When Germany’s most influential newsmagazine, Stern, suggests on its cover President Trump’s similarities to Hitler, America has a problem. Germany’s leading newspaper, Der Spiegel, said in a recent editorial, “Donald Trump has transformed the US into a laughing stock, and he is a danger to the world…He is not fit to be president of the United States.” And Chancellor Angela Merkel said of Trump’s ranting, “This contradicts the strength of America. I distance myself from this.” This is Germany, our strongest European ally?

The prime minister of Canada, our closest friend of all, referred to Trump’s racist tweets in understated disgust: “That’s not how things are done in Canada.” And the prime minister of New Zealand (where an ethnophobic gunman recently murdered 51 Muslims in their mosques), said of Trump’s ethnophobic attacks on four dark-skinned US House members, “It will be clear to most people that I completely and utterly disagree with him.” Even Boris Johnson, Britain’s potential next prime minister (a Trump look-alike and fellow ideologue), has said he can’t understand how an American can use such language, which is “totally unacceptable.”

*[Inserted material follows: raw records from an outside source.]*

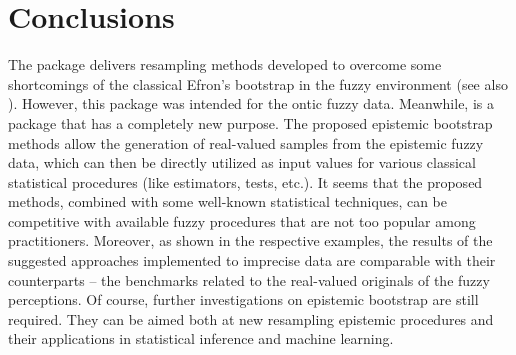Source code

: \section{Conclusions}
The  package delivers resampling methods developed to overcome some shortcomings of the classical Efron's bootstrap in the fuzzy environment (see also \cite{fuzzyResamplingArt}).
However, this package was intended for the ontic fuzzy data.
Meanwhile,  is a package that has a completely new purpose. The proposed epistemic bootstrap methods allow the generation of real-valued samples from the epistemic fuzzy data, which can then be directly utilized as input values for various classical statistical procedures (like estimators, tests, etc.). It seems that the proposed methods, combined with some well-known statistical techniques, can be competitive with available fuzzy procedures that are not too popular among practitioners. Moreover, as shown in the respective examples, the results of the suggested approaches implemented to imprecise data are comparable with their counterparts -- the benchmarks related to the real-valued originals of the fuzzy perceptions.
Of course, further investigations on epistemic bootstrap are still required. They can be aimed both at new resampling epistemic procedures and their applications in statistical inference and machine learning.

\address{Maciej Romaniuk\\
    Systems Research Institute Polish Academy of Sciences\\
    Newelska 6, 01-447 Warsaw\\
    Poland\\
	WIT Academy\\
    Newelska 6, 01-447 Warsaw\\
    Poland\\
    (0000-0001-9649-396X)\\
    }
\address{Przemys{\l}aw Grzegorzewski\\
    Faculty of Mathematics and Information Science, Warsaw University of Technology \\
    Koszykowa 75, 00-662 Warsaw\\
    Poland\\
    Systems Research Institute Polish Academy of Sciences\\
    Newelska 6, 01-447 Warsaw\\
    Poland\\
    (0000-0002-5191-4123)\\
    }
\address{Abbas Parchami\\
       Department of Statistics, Faculty of Mathematics and Computer\\
       Shahid Bahonar University of Kerman, Kerman\\
       Iran\\
       (0000-0002-0593-7324)\\
       }
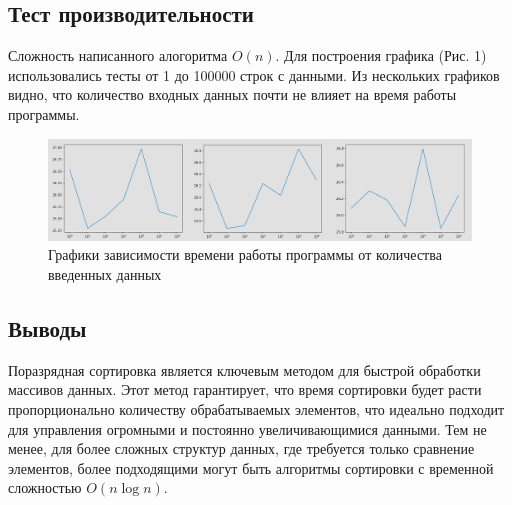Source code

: \documentclass[12pt]{article}
\begin{document}
\newpage
\subsection*{Тест производительности}

Сложность написанного алогоритма $O(n)$. Для построения графика (Рис. 1) использовались тесты от 1 до 100000 строк с данными.
Из нескольких графиков видно, что количество входных данных почти не влияет на время работы программы.

\begin{figure}
    \centering
    \includegraphics[width=\textwidth]{graph.png}
    \caption{Графики зависимости времени работы программы от количества введенных данных}
\end{figure}

\newpage
\subsection*{Выводы}

Поразрядная сортировка является ключевым методом для быстрой обработки массивов данных.
Этот метод гарантирует, что время сортировки будет расти пропорционально количеству обрабатываемых элементов, что идеально подходит для управления огромными и постоянно увеличивающимися данными.
Тем не менее, для более сложных структур данных, где требуется только сравнение элементов, более подходящими могут быть алгоритмы сортировки с временной сложностью $O(n \log n)$.
\end{document}
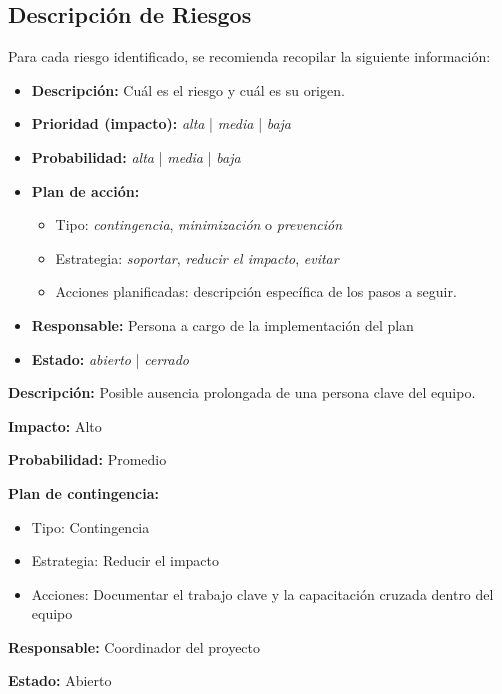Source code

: \subsection{Descripción de Riesgos}\label{subsec:descripcion-de-riesgos}

Para cada riesgo identificado, se recomienda recopilar la siguiente información:

\begin{itemize}
    \item \textbf{Descripción:} Cuál es el riesgo y cuál es su origen.

    \item \textbf{Prioridad (impacto):} \textit{alta} | \textit{media} | \textit{baja}

    \item \textbf{Probabilidad:} \textit{alta} | \textit{media} | \textit{baja}

    \item \textbf{Plan de acción:}
    \begin{itemize}
        \item Tipo: \textit{contingencia}, \textit{minimización} o \textit{prevención}
        \item Estrategia: \textit{soportar}, \textit{reducir el impacto}, \textit{evitar}
        \item Acciones planificadas: descripción específica de los pasos a seguir.
    \end{itemize}
    \item \textbf{Responsable:} Persona a cargo de la implementación del plan
    \item \textbf{Estado:} \textit{abierto} | \textit{cerrado}
\end{itemize}

\begin{exemplo}
    \textbf{Descripción:} Posible ausencia prolongada de una persona clave del equipo.

    \textbf{Impacto:} Alto

    \textbf{Probabilidad:} Promedio

    \textbf{Plan de contingencia:}
    \begin{itemize}
        \item Tipo: Contingencia
        \item Estrategia: Reducir el impacto
        \item Acciones: Documentar el trabajo clave y la capacitación cruzada dentro del equipo
    \end{itemize}

    \textbf{Responsable:} Coordinador del proyecto

    \textbf{Estado:} Abierto
\end{exemplo}

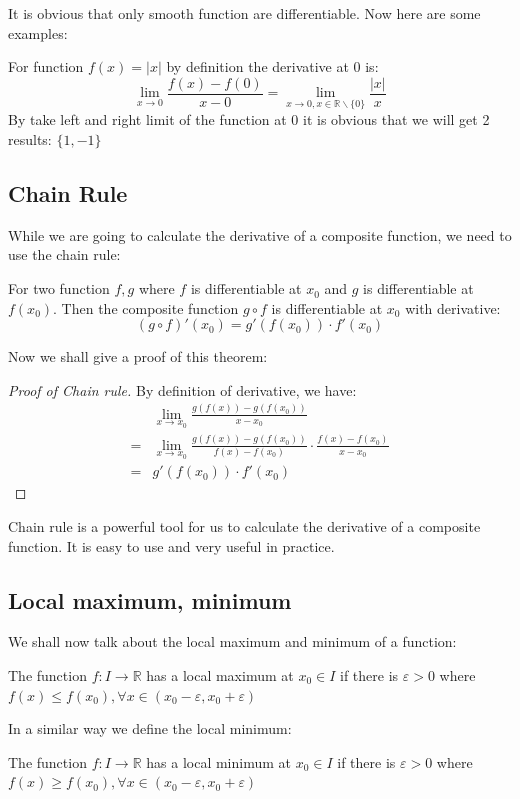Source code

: \documentclass{article}
\newcommand{\R}{\mathbb{R}}
\begin{document}
It is obvious that only smooth function are differentiable. Now here are some examples:
\begin{example}
	For function $f(x)=|x|$ by definition the derivative at 0 is:
	\begin{equation*}
		\lim_{x\to 0}\frac{f(x)-f(0)}{x-0}=\lim_{x\to 0,x\in \R \backslash \{0\}} \frac{|x|}{x}
	\end{equation*}
By take left and right limit of the function at 0 it is obvious that we will get 2 results: $\{1,-1\}$
\end{example}

\subsection{Chain Rule}
While we are going to calculate the derivative of a composite function, we need to use the chain rule:
\begin{theorem}
  For two function $f,g$ where $f$ is differentiable at $x_0$ and $g$ is differentiable at $f(x_0)$. Then the composite function $g\circ f$ is differentiable at $x_0$ with derivative:
  \begin{equation*}
    (g\circ f)'(x_0)=g'(f(x_0))\cdot f'(x_0)
  \end{equation*}
\end{theorem}
Now we shall give a proof of this theorem:
\begin{proof}[Proof of Chain rule]
By definition of derivative, we have:
\begin{equation*}
  \begin{aligned}
    &\lim_{x\to x_0} \frac{g(f(x))-g(f(x_0))}{x-x_0}\\
    =&\lim_{x\to x_0} \frac{g(f(x))-g(f(x_0))}{f(x)-f(x_0)}\cdot \frac{f(x)-f(x_0)}{x-x_0}\\
    =&g'(f(x_0))\cdot f'(x_0)
  \end{aligned}
\end{equation*}
\end{proof}

Chain rule is a powerful tool for us to calculate the derivative of a composite function. It is easy to use and very useful in practice.


\subsection{Local maximum, minimum}
We shall now talk about the local maximum and minimum of a function:
\begin{definition}
The function $f:I\to \R$ has a local maximum at $x_0\in I$ if there is $\varepsilon>0$ where $f(x)\leq f(x_0),\forall x\in (x_0-\varepsilon,x_0+\varepsilon)$
\end{definition}
In a similar way we define the local minimum:
\begin{definition}
The function $f:I\to \R$ has a local minimum at $x_0\in I$ if there is $\varepsilon>0$ where $f(x)\geq f(x_0),\forall x\in (x_0-\varepsilon,x_0+\varepsilon)$
\end{definition}
\end{document}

These are our allies, politically and militarily, upon whom we depend to support America in times of international crisis. When they publicly find the statements and actions of our president to be repulsive and hostile to their national values, the United States loses an important element of its security.

How long must we tolerate Trump’s pandering to the 35 percent of Americans who make up his racist and ethnophobic base? He’s alienating the rational and moral majorities with whom we used to stand in alliance against threatening dictatorships like Russia, North Korea, Turkey and the Philippines (and it is their leaders he’s said he especially admires).

It’s bad enough that the Republican Party has become newly identified in terms of Trump’s hates, fears and intolerance. But it’s unacceptable to have the entire nation burdened with this taint as well. Yet we can’t escape it; our president speaks for the nation.

The ideals of equal treatment under law and national security used to define and distinguish us in America. We’re edging closer to the time when they may become part of a past we sorely miss. It’s already painful to watch his thoughtless base cheering Trump’s every step on the descent.